2014年12月14日星期日

The Old Revolution

If the Egyptian Revolution happened in 2008 I would have been much more familiar with the political actors. I had been very concerned with democratic freedoms around the world, especially China's, and even staged or joined politically charged performance art in Beijing. But times have changed and my personal opinions regarding the discourse of democracy and human rights have also been complicated since. Ethically, a crucial point occurred when an opportunistic entrepreneur and alumni gave a speech at my college. To put it bluntly, he got rich during the privatization of the former Soviet Union's state sector the 1990s. During the speech, he was very unabashed about the fact that he took advantage of an unraveling country's state sector. He married a Czech wife and lives in Czech now as a millionaire. When I asked something along the lines of whether he sees the same happening to China, he was unconcerned with the moral dimension but rather focused on the "How to Get Rich" factor. He recommended people who have the ambition to go to Burma for the next liberalization windfall and invest there. I still remember this event, but this is my first time recounting it and I still feel indignation that there will always be these type of people who take advantage of political changes in other countries and encourage others to do the same. I see opportunistic actors gaining material benefits in China if liberalization occurs, and I hope that when people discuss "democracy" arriving they would also recognize this moral (if not legal) hazard. In and out of China, I am more concerned with AIDS rights, feminism and specific labor movements.

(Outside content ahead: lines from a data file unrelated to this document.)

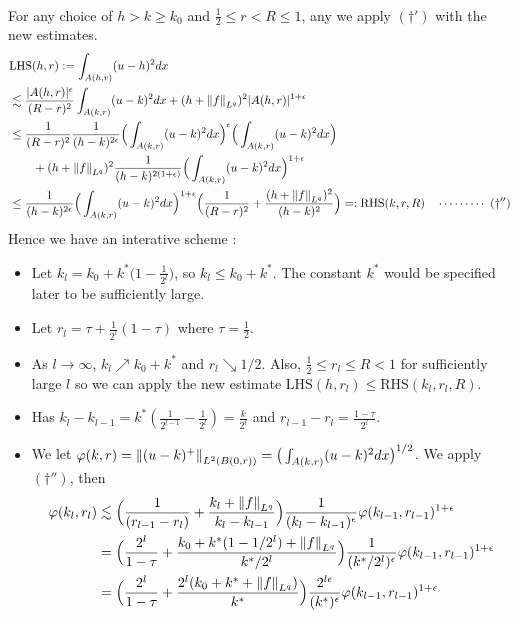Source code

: \documentclass[12pt,a4paper]{article}
\newenvironment{proof}
{\begin{changemargin}{0.5cm}{0.5cm} 
	}%
	{\end{changemargin}
}
\newenvironment{p}
{\begin{proof} 
	}%
	{\end{proof}
}
\begin{document}
\begin{p}
\begin{align*}
\end{align*}
For any choice of $h> k \geq k_0$ and $\frac{1}{2} \leq r < R \leq 1$, any we apply $(\dagger')$ with the new estimates.
\begin{align*}
&\text{LHS}(h,r) := \int_{A(h,r)} (u-h)^2 dx \\
&\lesssim \frac{|A(h,r)|^{\epsilon}}{(R-r)^2} \int_{A(k,r)} (u-k)^2 dx + (h + \snorms{f}{L^q})^2 |A(h,r)|^{1+ \epsilon} \\
&\leq \frac{1}{(R-r)^2} \frac{1}{(h-k)^{2\epsilon}}\Big( \int_{A(k,r) } (u-k)^2 dx \Big)^{\epsilon} \Big( \int_{A(k,r)} (u-k)^2 dx \Big) \\
& \quad \quad + (h + \snorms{f}{L^q})^2 \frac{1}{(h-k)^{2(1+\epsilon)}} \Big( \int_{A(k,r)} (u-k)^2 dx \Big)^{1+\epsilon} \\
& \leq \frac{1}{(h-k)^{2\epsilon}} \Big( \int_{A(k,r)} (u-k)^2 dx \Big)^{1+\epsilon} \Big( \frac{1}{(R-r)^2} + \frac{(h+ \snorms{f}{L^q})^2}{(h-k)^2} \Big) =: \text{RHS}(k,r,R) \call{\dagger''}
\end{align*}
Hence we have an interative scheme :
\begin{itemize}
\item Let $k_l = k_0 + k^* \big(1- \frac{1}{2^l}\big)$, so $k_l \leq k_0 + k^*$. The constant $k^*$ would be specified later to be sufficiently large.
\item Let $r_l = \tau + \frac{1}{2^l}(1-\tau)$ where $\tau = \frac{1}{2}$.
\item As $l\rightarrow \infty$, $k_l \nearrow k_0 + k^*$ and $r_l \searrow 1/2$. Also, $\frac{1}{2} \leq r_l \leq R < 1$ for sufficiently large $l$ so we can apply the new estimate $\text{LHS}(h,r_l) \leq \text{RHS}(k_l,r_l,R)$.
\item Has $k_l - k_{l-1} = k^* (\frac{1}{2^{l-1}} - \frac{1}{2^l}) = \frac{k}{2^l}$ and $r_{l-1} - r_l = \frac{1-\tau}{2^l}$.
\item We let $\varphi(k,r) = \snorms{(u-k)^+}{L^2(B(0,r))} = \big( \int_{A(k,r)}(u-k)^2 dx \big)^{1/2}$. We apply $(\dagger'')$, then
\begin{align*}
\varphi(k_l, r_l) &\lesssim \Big( \frac{1}{(r_{l-1} - r_l)} + \frac{k_l + \snorms{f}{L^q}}{k_l - k_{l-1}} \Big) \frac{1}{(k_l - k_{l-1})^{\epsilon}} \varphi(k_{l-1}, r_{l-1})^{1+\epsilon} \\
&= \Big( \frac{2^l}{1-\tau} + \frac{k_0 + k^* (1- 1/2^l) + \snorms{f}{L^q}}{k^* / 2^l} \Big) \frac{1}{(k^*/2^l)^{\epsilon}} \varphi(k_{l-1}, r_{l-1})^{1+\epsilon} \\
&= \Big(\frac{2^l}{1- \tau} + \frac{2^l (k_0 + k^* + \snorms{f}{L^q})}{k^*}\Big) \frac{2^{l\epsilon}}{(k^*)^{\epsilon}} \varphi(k_{l-1} , r_{l-1})^{1+\epsilon} \\

\end{align*}
\end{itemize}
\end{p}
\end{document}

As a historian in training, I also know that certain cases have specific contexts and democratic experience of one country is not necessarily transferable to another country. However, these issues appear in discussions when I am in studying in Germany, since I met people who are from different parts of the world (and many who are anti-American). I have recently befriended an Egyptian, called A., who is my age. He comes from a Muslim family but he himself is non-practicing (no fasting during Ramadan, drinks and eats pork.). He is not very anti-American but he is sufficiently skeptical of neoliberal discourses. I have shared my favorite book that critiques the idea of "economics" as this objective subject that can necessarily promote development through top-down meansThe Rule of Experts, by Timothy Mitchell with A. last month. 

More on this incredible book later, which was not the core of our discussion today over coffee. (A really tall and clumsy German sat next to us in the Balzac cafe, spilled his tea and then his stuff. When he settled down with his handwritten notes papers, he was probably also listening) I learned that A. was part of the revolutionary wing in Egypt and on and off with the Socialist wing from Jan. 25th 2011 and stopped a few months after his female cousin Mgot arrested around the time after the military took power through a coup the second time, around July 2013. M., according to A., along with a group that consisted of half girls and half boys, were left in a desert for some time. None were fed for some days. The girls were released because it was very controversial. The boys were sentenced to 15 years in jail. M. is still active in pro-democratic organizations but A. thinks that it is too dangerous and that there is no hope. He does not want to return to Egypt, for both political and social reasons (he finds them too materialistic. I recommended him to check out the scene in China. Arabs in this city still regard A. as an Egyptian, regardless of how disaffected he is.).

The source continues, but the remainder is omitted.